There seems to be no shortage of off-the-record comments being slung around the ISC West 2010 tradeshow about UTC's acquisition of GE Security, but SecurityInfoWatch.com decided to go straight to the source by speaking with UTC Fire & Security (UTCFS) President of Global Security Products Mark Barry and UTCFS CTO of Global Security Products Mike Regelski about how the acquisition is going.

Here are some of the most pertinent thoughts that these two industry leaders had to share with you our readers on topics ranging from product overlap to new R&D to the GE dealer channel and how to keep margins from being squeezed:

Mark Barry: "The deeper we get into the acquisition, it's clearly not about product overlaps. Rather, it's about complementary technologies and how we can bring better products to market even faster."

Mike Regelski: "There really is very little overlap. We now have critical mass in access control, fire, video and intrusion. We think we can even innovate faster than the start-ups. As we put the customer first in our efforts, we see it's all about making the integration easier."

Mike: "I think video has been very important for both companies. In recent years, we saw UTC invest in analytics and GE invest in IP video. Now we can ties these two things together. We haven't been known as a video company in the past, but it's been very important to product strategy, such as the video tie-ins with Lenel's software."

Mark: "Everyone who has been around for years in the video space has had to reinvent themselves recently [because of the transition from analog to IP video]. GE launched the TruVision product line and has continued to expand its video products line."
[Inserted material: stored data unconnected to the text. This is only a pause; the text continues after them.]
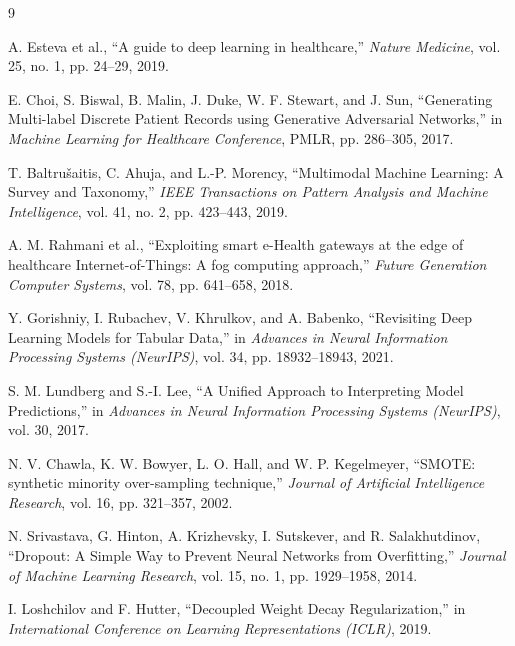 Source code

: \documentclass[conference]{IEEEtran}
\begin{document}
\begin{thebibliography}{9}

A. Esteva et al., ``A guide to deep learning in healthcare,'' \textit{Nature Medicine}, vol. 25, no. 1, pp. 24--29, 2019.

E. Choi, S. Biswal, B. Malin, J. Duke, W. F. Stewart, and J. Sun, ``Generating Multi-label Discrete Patient Records using Generative Adversarial Networks,'' in \textit{Machine Learning for Healthcare Conference}, PMLR, pp. 286--305, 2017.

T. Baltrušaitis, C. Ahuja, and L.-P. Morency, ``Multimodal Machine Learning: A Survey and Taxonomy,'' \textit{IEEE Transactions on Pattern Analysis and Machine Intelligence}, vol. 41, no. 2, pp. 423--443, 2019.

A. M. Rahmani et al., ``Exploiting smart e-Health gateways at the edge of healthcare Internet-of-Things: A fog computing approach,'' \textit{Future Generation Computer Systems}, vol. 78, pp. 641--658, 2018.

Y. Gorishniy, I. Rubachev, V. Khrulkov, and A. Babenko, ``Revisiting Deep Learning Models for Tabular Data,'' in \textit{Advances in Neural Information Processing Systems (NeurIPS)}, vol. 34, pp. 18932--18943, 2021.

S. M. Lundberg and S.-I. Lee, ``A Unified Approach to Interpreting Model Predictions,'' in \textit{Advances in Neural Information Processing Systems (NeurIPS)}, vol. 30, 2017.

N. V. Chawla, K. W. Bowyer, L. O. Hall, and W. P. Kegelmeyer, ``SMOTE: synthetic minority over-sampling technique,'' \textit{Journal of Artificial Intelligence Research}, vol. 16, pp. 321--357, 2002.

N. Srivastava, G. Hinton, A. Krizhevsky, I. Sutskever, and R. Salakhutdinov, ``Dropout: A Simple Way to Prevent Neural Networks from Overfitting,'' \textit{Journal of Machine Learning Research}, vol. 15, no. 1, pp. 1929--1958, 2014.

I. Loshchilov and F. Hutter, ``Decoupled Weight Decay Regularization,'' in \textit{International Conference on Learning Representations (ICLR)}, 2019.

\end{thebibliography}
\end{document}
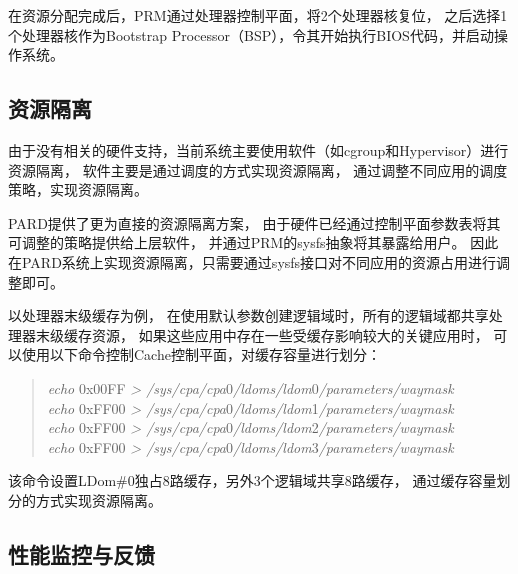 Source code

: 在资源分配完成后，PRM通过处理器控制平面，将2个处理器核复位，
之后选择1个处理器核作为Bootstrap Processor（BSP），令其开始执行BIOS代码，并启动操作系统。

%


\subsection{资源隔离}

由于没有相关的硬件支持，当前系统主要使用软件（如cgroup和Hypervisor）进行资源隔离，
软件主要是通过调度的方式实现资源隔离，
通过调整不同应用的调度策略，实现资源隔离。

PARD提供了更为直接的资源隔离方案，
由于硬件已经通过控制平面参数表将其可调整的策略提供给上层软件，
并通过PRM的sysfs抽象将其暴露给用户。
因此在PARD系统上实现资源隔离，只需要通过sysfs接口对不同应用的资源占用进行调整即可。

以处理器末级缓存为例，
在使用默认参数创建逻辑域时，所有的逻辑域都共享处理器末级缓存资源，
如果这些应用中存在一些受缓存影响较大的关键应用时，
可以使用以下命令控制Cache控制平面，对缓存容量进行划分：

\begin{verse}
\textit{echo} 0x00FF \textit{>  /sys/cpa/cpa}0\textit{/ldoms/ldom}0\textit{/parameters/waymask} \\
\textit{echo} 0xFF00 \textit{>  /sys/cpa/cpa}0\textit{/ldoms/ldom}1\textit{/parameters/waymask} \\
\textit{echo} 0xFF00 \textit{>  /sys/cpa/cpa}0\textit{/ldoms/ldom}2\textit{/parameters/waymask} \\
\textit{echo} 0xFF00 \textit{>  /sys/cpa/cpa}0\textit{/ldoms/ldom}3\textit{/parameters/waymask} \\
\end{verse}

该命令设置LDom\#0独占8路缓存，另外3个逻辑域共享8路缓存，
通过缓存容量划分的方式实现资源隔离。


\subsection{性能监控与反馈}

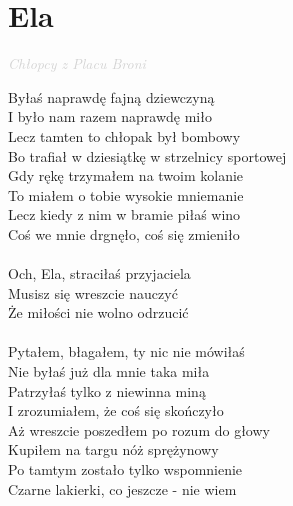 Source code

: \documentclass[a5paper, 10pt]{book}
\begin{document}
\newpage
\section{Ela}\textcolor{lightgray}{\textit{Chłopcy z Placu Broni}}\vspace*{2mm}\\
\begin{minipage}[t]{0.8\textwidth}
Byłaś naprawdę fajną dziewczyną\\
I było nam razem naprawdę miło\\
Lecz tamten to chłopak był bombowy\\
Bo trafiał w dziesiątkę w strzelnicy sportowej\vspace*{2mm}
\\
Gdy rękę trzymałem na twoim kolanie\\
To miałem o tobie wysokie mniemanie\\
Lecz kiedy z nim w bramie piłaś wino\\
Coś we mnie drgnęło, coś się zmieniło\\
\\
\hspace*{5mm}Och, Ela, straciłaś przyjaciela\\
\hspace*{5mm}Musisz się wreszcie nauczyć\\
\hspace*{5mm}Że miłości nie wolno odrzucić\\
\\
Pytałem, błagałem, ty nic nie mówiłaś\\
Nie byłaś już dla mnie taka miła\\
Patrzyłaś tylko z niewinna miną\\
I zrozumiałem, że coś się skończyło\vspace*{2mm}
\\
Aż wreszcie poszedłem po rozum do głowy\\
Kupiłem na targu nóż sprężynowy\\
Po tamtym zostało tylko wspomnienie\\
Czarne lakierki, co jeszcze - nie wiem\\
\end{minipage}
\end{document}

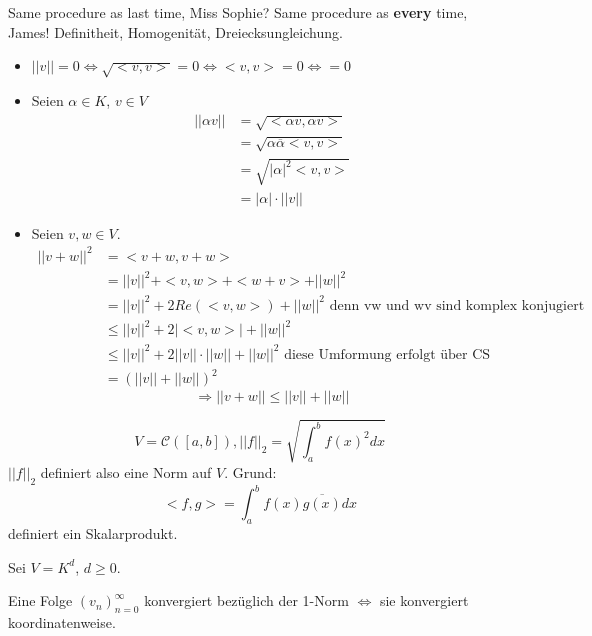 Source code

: \documentclass[main.tex]{subfiles}
\begin{document}
\begin{Beweis}
  Same procedure as last time, Miss Sophie? Same procedure as \textbf{every} time, James! Definitheit, Homogenität, Dreiecksungleichung.
  \begin{itemize}
    \item $||v|| = 0 \Leftrightarrow \sqrt{<v,v>} = 0 \Leftrightarrow <v,v> = 0 \Leftrightarrow = 0$
    \item Seien $\alpha \in K$, $v \in V$
      $$\begin{aligned}
        ||\alpha v || &= \sqrt{<\alpha v, \alpha v>}\\
        &= \sqrt{\alpha\overline{\alpha} <v,v> }\\
        &= \sqrt{|\alpha|^2 <v,v> }\\
        &= |\alpha| \cdot ||v||
      \end{aligned}$$
    \item Seien $v,w \in V$.
      $$\begin{aligned}
        ||v + w||^2 &= <v+w ,v+w>\\
        &= ||v||^2 + <v,w> + <w+v> + ||w||^2\\
        &= ||v||^2 + 2 Re(<v,w>) + ||w||^2 \text{ denn vw und wv sind komplex konjugiert}\\
        &\leq ||v||^2 + 2 |<v,w>| + ||w||^2\\
        &\leq ||v||^2 + 2 ||v||\cdot||w|| + ||w||^2 \text{ diese Umformung erfolgt über CS}\\
        &= (||v||+||w||)^2
      \end{aligned}$$
      $$\Rightarrow ||v+w|| \leq ||v|| + ||w||$$
  \end{itemize}
\end{Beweis}

\begin{Beispiel}[Anwendung]
  $$V = \mathcal{C}([a,b]), ||f||_2 = \sqrt{\int_a^b f(x)^2 dx}$$
  $||f||_2$ definiert also eine Norm auf $V$. Grund:
  $$<f,g> = \int_a^b f(x)\overline{g(x)} dx$$
  definiert ein Skalarprodukt.
\end{Beispiel}

\begin{Theorem}
  Sei $V = K^d$, $d \geq 0$.

  Eine Folge $(v_n)_{n=0}^\infty$ konvergiert bezüglich der 1-Norm $\Leftrightarrow$ sie konvergiert koordinatenweise.
\end{Theorem}
\end{document}
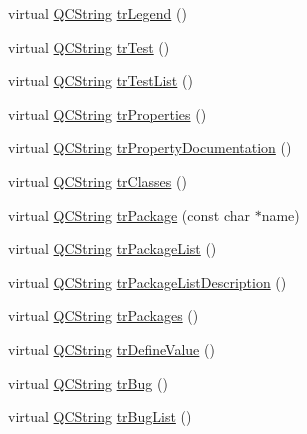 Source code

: \begin{DoxyCompactItemize}
\item 
virtual \mbox{\hyperlink{class_q_c_string}{Q\+C\+String}} \mbox{\hyperlink{class_translator_portuguese_ad39bbcc7ec7759ed18f439ec3eaca05e}{tr\+Legend}} ()
\item 
virtual \mbox{\hyperlink{class_q_c_string}{Q\+C\+String}} \mbox{\hyperlink{class_translator_portuguese_a7ff455cc3b1d3163ada0e1b5bd45db9e}{tr\+Test}} ()
\item 
virtual \mbox{\hyperlink{class_q_c_string}{Q\+C\+String}} \mbox{\hyperlink{class_translator_portuguese_a048a57f10f6013df5d100887c05c5182}{tr\+Test\+List}} ()
\item 
virtual \mbox{\hyperlink{class_q_c_string}{Q\+C\+String}} \mbox{\hyperlink{class_translator_portuguese_a4f71d42abef34653de236db80f1e3e26}{tr\+Properties}} ()
\item 
virtual \mbox{\hyperlink{class_q_c_string}{Q\+C\+String}} \mbox{\hyperlink{class_translator_portuguese_a681969ff269e3a713b6642f827e42de5}{tr\+Property\+Documentation}} ()
\item 
virtual \mbox{\hyperlink{class_q_c_string}{Q\+C\+String}} \mbox{\hyperlink{class_translator_portuguese_a4579f777e652d05ffd7be1e947d62c01}{tr\+Classes}} ()
\item 
virtual \mbox{\hyperlink{class_q_c_string}{Q\+C\+String}} \mbox{\hyperlink{class_translator_portuguese_aa101d0a9b7ca00a4775ac06bf7d9d402}{tr\+Package}} (const char $\ast$name)
\item 
virtual \mbox{\hyperlink{class_q_c_string}{Q\+C\+String}} \mbox{\hyperlink{class_translator_portuguese_aea85249790d42ac65ec1771a773ba46a}{tr\+Package\+List}} ()
\item 
virtual \mbox{\hyperlink{class_q_c_string}{Q\+C\+String}} \mbox{\hyperlink{class_translator_portuguese_a648632f8fd2eed89ebfb700c4d404f8a}{tr\+Package\+List\+Description}} ()
\item 
virtual \mbox{\hyperlink{class_q_c_string}{Q\+C\+String}} \mbox{\hyperlink{class_translator_portuguese_ab7d7f219b0259b7e3dd317dc997f2b61}{tr\+Packages}} ()
\item 
virtual \mbox{\hyperlink{class_q_c_string}{Q\+C\+String}} \mbox{\hyperlink{class_translator_portuguese_a8fee1ab27058583aec5d46af33a0fedc}{tr\+Define\+Value}} ()
\item 
virtual \mbox{\hyperlink{class_q_c_string}{Q\+C\+String}} \mbox{\hyperlink{class_translator_portuguese_a303704a1806264d8e02689da67dec89b}{tr\+Bug}} ()
\item 
virtual \mbox{\hyperlink{class_q_c_string}{Q\+C\+String}} \mbox{\hyperlink{class_translator_portuguese_adf2619e230b5036a337fb1e839224267}{tr\+Bug\+List}} ()

\end{DoxyCompactItemize}
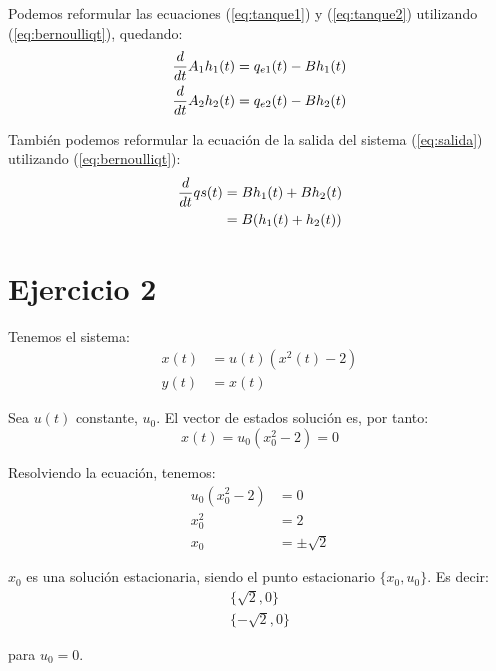 \documentclass[12pt]{article}
\begin{document}
Podemos reformular las ecuaciones (\ref{eq:tanque1}) y (\ref{eq:tanque2}) utilizando (\ref{eq:bernoulliqt}), quedando:
\begin{align*}
    {d \over dt} A_1 h_1(t) &= q_{e1}(t) - B h_1(t)\\
    {d \over dt} A_2 h_2(t) &= q_{e2}(t) - B h_2(t)
\end{align*}

También podemos reformular la ecuación de la salida del sistema (\ref{eq:salida}) utilizando (\ref{eq:bernoulliqt}):
\begin{align*}
    {d \over dt} qs(t) &= B h_1(t) + B h_2(t) \\
                       &= B (h_1(t) + h_2(t))
\end{align*}

\newpage

\section{Ejercicio 2}
Tenemos el sistema:
\begin{align*}
x(t) &= u(t) (x^2(t) - 2) \\
y(t) &= x(t)
\end{align*}

Sea $u(t)$ constante, $u_0$. El vector de estados solución es, por tanto:
\begin{equation*}
    x(t) = u_0 (x_0^2 - 2) = 0
\end{equation*}

Resolviendo la ecuación, tenemos:
\begin{align*}
    u_0 (x_0^2 - 2) &= 0\\
    x_0^2 &= 2\\
    x_0 &= \pm \sqrt{2}
\end{align*}

$x_0$ es una solución estacionaria, siendo el punto estacionario $\{x_0, u_0\}$. Es decir:
\begin{align*}
    \{\sqrt{2}, 0\}\\
    \{-\sqrt{2}, 0\}
\end{align*}

para $u_0 = 0$.
\newpage
\end{document}
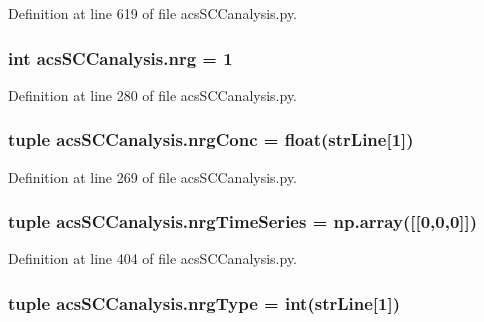 Definition at line 619 of file acs\+S\+C\+Canalysis.\+py.

\hypertarget{a00130_a948683f966c62ac856582281c3cda1f4}{
\subsubsection[{nrg}]{\setlength{\rightskip}{0pt plus 5cm}int acs\+S\+C\+Canalysis.\+nrg = 1}}\label{a00130_a948683f966c62ac856582281c3cda1f4}


Definition at line 280 of file acs\+S\+C\+Canalysis.\+py.

\hypertarget{a00130_a24d5f5a61d56c596017396ad272ef4a4}{
\subsubsection[{nrg\+Conc}]{\setlength{\rightskip}{0pt plus 5cm}tuple acs\+S\+C\+Canalysis.\+nrg\+Conc = float({\bf str\+Line}\mbox{[}1\mbox{]})}}\label{a00130_a24d5f5a61d56c596017396ad272ef4a4}


Definition at line 269 of file acs\+S\+C\+Canalysis.\+py.

\hypertarget{a00130_ad4d4abc783f2f7f8d1084b1144b4fe2f}{
\subsubsection[{nrg\+Time\+Series}]{\setlength{\rightskip}{0pt plus 5cm}tuple acs\+S\+C\+Canalysis.\+nrg\+Time\+Series = np.\+array(\mbox{[}\mbox{[}0,0,0\mbox{]}\mbox{]})}}\label{a00130_ad4d4abc783f2f7f8d1084b1144b4fe2f}


Definition at line 404 of file acs\+S\+C\+Canalysis.\+py.

\hypertarget{a00130_a0d0c83fd90489be59b1f5a31dadf4469}{
\subsubsection[{nrg\+Type}]{\setlength{\rightskip}{0pt plus 5cm}tuple acs\+S\+C\+Canalysis.\+nrg\+Type = int({\bf str\+Line}\mbox{[}1\mbox{]})}}\label{a00130_a0d0c83fd90489be59b1f5a31dadf4469}


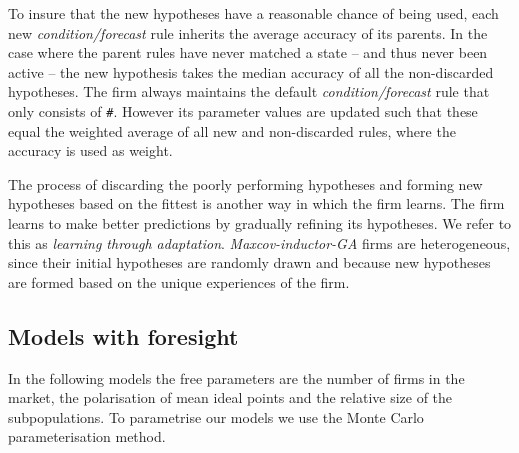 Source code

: \documentclass[preprint, 12pt]{elsarticle}
\begin{document}
To insure that the new hypotheses have a reasonable chance of being used, each new \emph{condition/forecast} rule inherits the average accuracy of its parents. In the case where the parent rules have never matched a state -- and thus never been active -- the new hypothesis takes the median accuracy of all the non-discarded hypotheses. The firm always maintains the default \emph{condition/forecast} rule that only consists of \texttt{\#}. However its parameter values are updated such that these equal the weighted average of all new and non-discarded rules, where the accuracy is used as weight.

The process of discarding the poorly performing hypotheses and forming new hypotheses based on the fittest is another way in which the firm learns. The firm learns to make better predictions by gradually refining its hypotheses. We refer to this as \emph{learning through adaptation}. \emph{Maxcov-inductor-GA} firms are heterogeneous, since their initial hypotheses are randomly drawn and because new hypotheses are formed based on the unique experiences of the firm.

\subsection{Models with foresight}

In the following models the free parameters are the number of firms in the market, the polarisation of mean ideal points and the relative size of the subpopulations. To parametrise our models we use the Monte Carlo parameterisation method. 
\end{document}
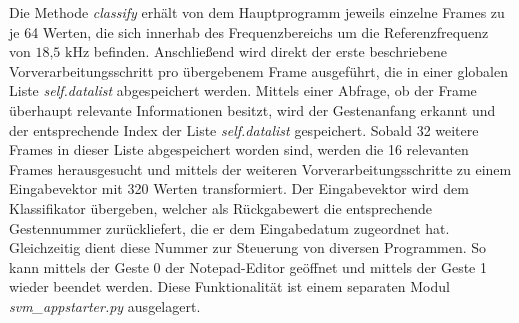 Die Methode \textit{classify} erhält von dem Hauptprogramm jeweils einzelne Frames zu je 64 Werten, die sich innerhab des Frequenzbereichs um die Referenzfrequenz von $18\text{,}5\text{ kHz}$ befinden.
Anschließend wird direkt der erste beschriebene Vorverarbeitungsschritt pro übergebenem Frame ausgeführt, die in einer globalen Liste \textit{self.datalist} abgespeichert werden.
Mittels einer Abfrage, ob der Frame überhaupt relevante Informationen besitzt, wird der Gestenanfang erkannt und der entsprechende Index der Liste \textit{self.datalist} gespeichert.
Sobald 32 weitere Frames in dieser Liste abgespeichert worden sind, werden die 16 relevanten Frames herausgesucht und mittels der weiteren Vorverarbeitungsschritte zu einem Eingabevektor mit 320 Werten transformiert.
Der Eingabevektor wird dem Klassifikator übergeben, welcher als Rückgabewert die entsprechende Gestennummer zurückliefert, die er dem Eingabedatum zugeordnet hat.
Gleichzeitig dient diese Nummer zur Steuerung von diversen Programmen.
So kann mittels der Geste 0 der Notepad-Editor geöffnet und mittels der Geste 1 wieder beendet werden.
Diese Funktionalität ist einem separaten Modul \textit{svm_appstarter.py} ausgelagert.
Mark: "Does fire belong in the security industry or is it a standalone business? Our strategy generally is to keep it separate. One reason is that a fire solution is usually decided upon at a different time than when the security system is decided upon. Another reason is that very few sales teams can sell both effectively. That said, a significant portion of fire sales does go through the security channel, especially in the residential market space. There really are very few channel partners who are doing both fire and security."

Mark: "The GE dealer channel will keep the same management team. We licensed the right to use the GE Security brand, so our residential dealers don't immediately have to rebrand. The difference is that UTC Fire & Security is a company brand, not a product brand. The years 2010 and 2011 will still see GE branded products."

Mike: "I'm very excited about the use of digital credentials to open locks and using Bluetooth on cell phones to open doors to buildings. It goes from carrying around an additional card, fob or token to carrying something already carry. Our Onity business is strong in the hotel space. Imagine if you could make a reservation and have a confirmation sent to your Bluetooth phone. You could then check-in to the hotel by presenting your phone to an automated kiosk to obtain your cards or even use your phone at the door to your hotel room."

Mike: "There is a lot of potential in the market for access control projects. Less than 10 percent of doors in a building have electronic access control because it is usually too expensive. We're working to take products like Onity, which are in expensive, and combine them into a full security management system like what we have from Lenel."

Mark: "I want to build products that cut install times and which don't require the channel partners to have to go back for service they shouldn't need to do. One aspect of this could be simply lengthening the battery life for sensors, which is something we've done."

Mike: "We fundamentally believe in quality. We make the channel money if they can install, walk away and never have to come back."